What you are asked to do => Any image found in the entries is to be skipped; the rest is returned word for word.

+++ The data

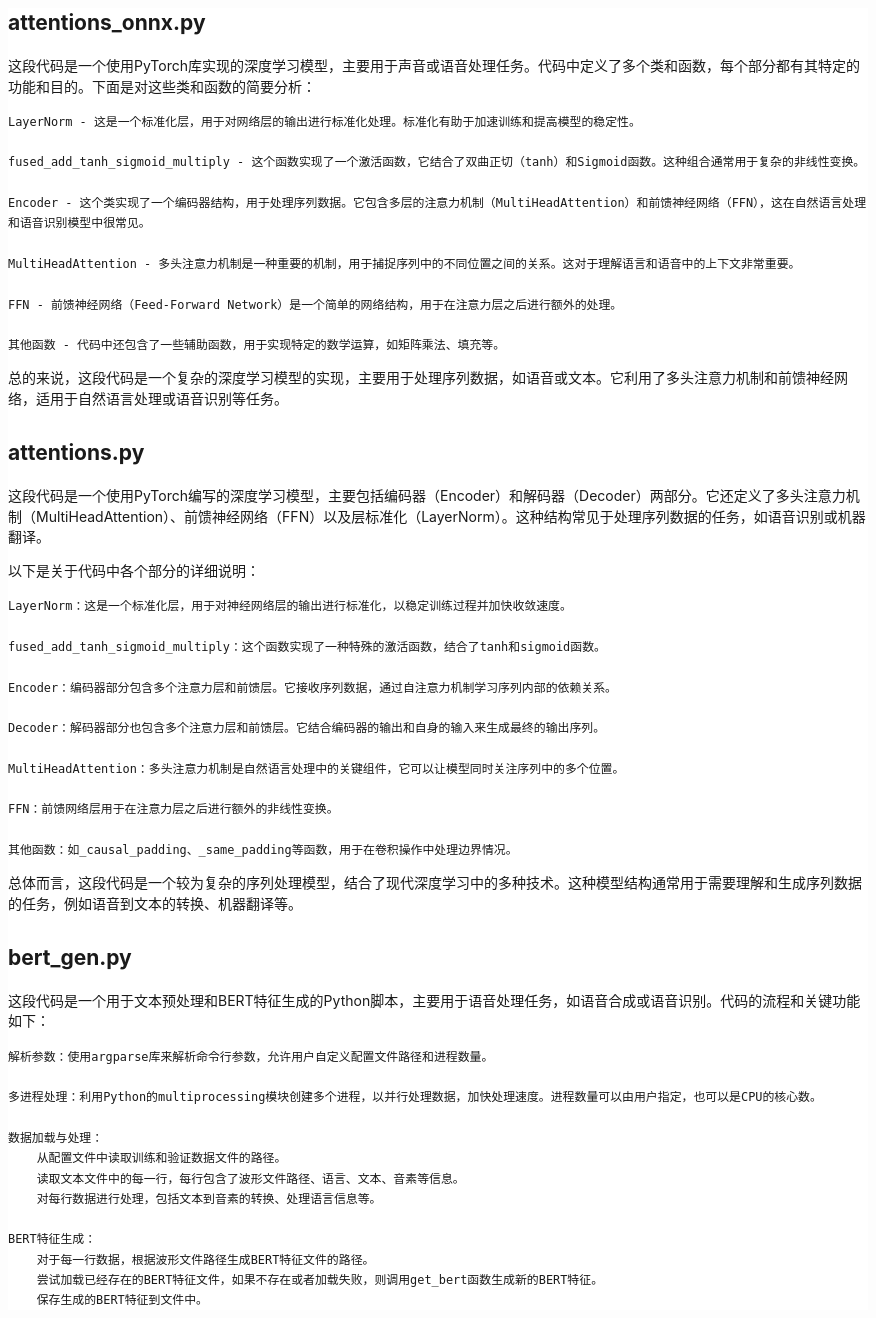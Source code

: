 ## attentions_onnx.py

这段代码是一个使用PyTorch库实现的深度学习模型，主要用于声音或语音处理任务。代码中定义了多个类和函数，每个部分都有其特定的功能和目的。下面是对这些类和函数的简要分析：

    LayerNorm - 这是一个标准化层，用于对网络层的输出进行标准化处理。标准化有助于加速训练和提高模型的稳定性。

    fused_add_tanh_sigmoid_multiply - 这个函数实现了一个激活函数，它结合了双曲正切（tanh）和Sigmoid函数。这种组合通常用于复杂的非线性变换。

    Encoder - 这个类实现了一个编码器结构，用于处理序列数据。它包含多层的注意力机制（MultiHeadAttention）和前馈神经网络（FFN），这在自然语言处理和语音识别模型中很常见。

    MultiHeadAttention - 多头注意力机制是一种重要的机制，用于捕捉序列中的不同位置之间的关系。这对于理解语言和语音中的上下文非常重要。

    FFN - 前馈神经网络（Feed-Forward Network）是一个简单的网络结构，用于在注意力层之后进行额外的处理。

    其他函数 - 代码中还包含了一些辅助函数，用于实现特定的数学运算，如矩阵乘法、填充等。

总的来说，这段代码是一个复杂的深度学习模型的实现，主要用于处理序列数据，如语音或文本。它利用了多头注意力机制和前馈神经网络，适用于自然语言处理或语音识别等任务。

## attentions.py

这段代码是一个使用PyTorch编写的深度学习模型，主要包括编码器（Encoder）和解码器（Decoder）两部分。它还定义了多头注意力机制（MultiHeadAttention）、前馈神经网络（FFN）以及层标准化（LayerNorm）。这种结构常见于处理序列数据的任务，如语音识别或机器翻译。

以下是关于代码中各个部分的详细说明：

    LayerNorm：这是一个标准化层，用于对神经网络层的输出进行标准化，以稳定训练过程并加快收敛速度。

    fused_add_tanh_sigmoid_multiply：这个函数实现了一种特殊的激活函数，结合了tanh和sigmoid函数。

    Encoder：编码器部分包含多个注意力层和前馈层。它接收序列数据，通过自注意力机制学习序列内部的依赖关系。

    Decoder：解码器部分也包含多个注意力层和前馈层。它结合编码器的输出和自身的输入来生成最终的输出序列。

    MultiHeadAttention：多头注意力机制是自然语言处理中的关键组件，它可以让模型同时关注序列中的多个位置。

    FFN：前馈网络层用于在注意力层之后进行额外的非线性变换。

    其他函数：如_causal_padding、_same_padding等函数，用于在卷积操作中处理边界情况。

总体而言，这段代码是一个较为复杂的序列处理模型，结合了现代深度学习中的多种技术。这种模型结构通常用于需要理解和生成序列数据的任务，例如语音到文本的转换、机器翻译等。

## bert_gen.py

这段代码是一个用于文本预处理和BERT特征生成的Python脚本，主要用于语音处理任务，如语音合成或语音识别。代码的流程和关键功能如下：

    解析参数：使用argparse库来解析命令行参数，允许用户自定义配置文件路径和进程数量。

    多进程处理：利用Python的multiprocessing模块创建多个进程，以并行处理数据，加快处理速度。进程数量可以由用户指定，也可以是CPU的核心数。

    数据加载与处理：
        从配置文件中读取训练和验证数据文件的路径。
        读取文本文件中的每一行，每行包含了波形文件路径、语言、文本、音素等信息。
        对每行数据进行处理，包括文本到音素的转换、处理语言信息等。

    BERT特征生成：
        对于每一行数据，根据波形文件路径生成BERT特征文件的路径。
        尝试加载已经存在的BERT特征文件，如果不存在或者加载失败，则调用get_bert函数生成新的BERT特征。
        保存生成的BERT特征到文件中。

++++++

Output for this task =>
Source code

: ## attentions_onnx.py

这段代码是一个使用PyTorch库实现的深度学习模型，主要用于声音或语音处理任务。代码中定义了多个类和函数，每个部分都有其特定的功能和目的。下面是对这些类和函数的简要分析：

    LayerNorm - 这是一个标准化层，用于对网络层的输出进行标准化处理。标准化有助于加速训练和提高模型的稳定性。

    fused_add_tanh_sigmoid_multiply - 这个函数实现了一个激活函数，它结合了双曲正切（tanh）和Sigmoid函数。这种组合通常用于复杂的非线性变换。

    Encoder - 这个类实现了一个编码器结构，用于处理序列数据。它包含多层的注意力机制（MultiHeadAttention）和前馈神经网络（FFN），这在自然语言处理和语音识别模型中很常见。

    MultiHeadAttention - 多头注意力机制是一种重要的机制，用于捕捉序列中的不同位置之间的关系。这对于理解语言和语音中的上下文非常重要。

    FFN - 前馈神经网络（Feed-Forward Network）是一个简单的网络结构，用于在注意力层之后进行额外的处理。

    其他函数 - 代码中还包含了一些辅助函数，用于实现特定的数学运算，如矩阵乘法、填充等。

总的来说，这段代码是一个复杂的深度学习模型的实现，主要用于处理序列数据，如语音或文本。它利用了多头注意力机制和前馈神经网络，适用于自然语言处理或语音识别等任务。

## attentions.py

这段代码是一个使用PyTorch编写的深度学习模型，主要包括编码器（Encoder）和解码器（Decoder）两部分。它还定义了多头注意力机制（MultiHeadAttention）、前馈神经网络（FFN）以及层标准化（LayerNorm）。这种结构常见于处理序列数据的任务，如语音识别或机器翻译。

以下是关于代码中各个部分的详细说明：

    LayerNorm：这是一个标准化层，用于对神经网络层的输出进行标准化，以稳定训练过程并加快收敛速度。

    fused_add_tanh_sigmoid_multiply：这个函数实现了一种特殊的激活函数，结合了tanh和sigmoid函数。

    Encoder：编码器部分包含多个注意力层和前馈层。它接收序列数据，通过自注意力机制学习序列内部的依赖关系。

    Decoder：解码器部分也包含多个注意力层和前馈层。它结合编码器的输出和自身的输入来生成最终的输出序列。

    MultiHeadAttention：多头注意力机制是自然语言处理中的关键组件，它可以让模型同时关注序列中的多个位置。

    FFN：前馈网络层用于在注意力层之后进行额外的非线性变换。

    其他函数：如_causal_padding、_same_padding等函数，用于在卷积操作中处理边界情况。

总体而言，这段代码是一个较为复杂的序列处理模型，结合了现代深度学习中的多种技术。这种模型结构通常用于需要理解和生成序列数据的任务，例如语音到文本的转换、机器翻译等。

## bert_gen.py

这段代码是一个用于文本预处理和BERT特征生成的Python脚本，主要用于语音处理任务，如语音合成或语音识别。代码的流程和关键功能如下：

    解析参数：使用argparse库来解析命令行参数，允许用户自定义配置文件路径和进程数量。

    多进程处理：利用Python的multiprocessing模块创建多个进程，以并行处理数据，加快处理速度。进程数量可以由用户指定，也可以是CPU的核心数。

    数据加载与处理：
        从配置文件中读取训练和验证数据文件的路径。
        读取文本文件中的每一行，每行包含了波形文件路径、语言、文本、音素等信息。
        对每行数据进行处理，包括文本到音素的转换、处理语言信息等。

    BERT特征生成：
        对于每一行数据，根据波形文件路径生成BERT特征文件的路径。
        尝试加载已经存在的BERT特征文件，如果不存在或者加载失败，则调用get_bert函数生成新的BERT特征。
        保存生成的BERT特征到文件中。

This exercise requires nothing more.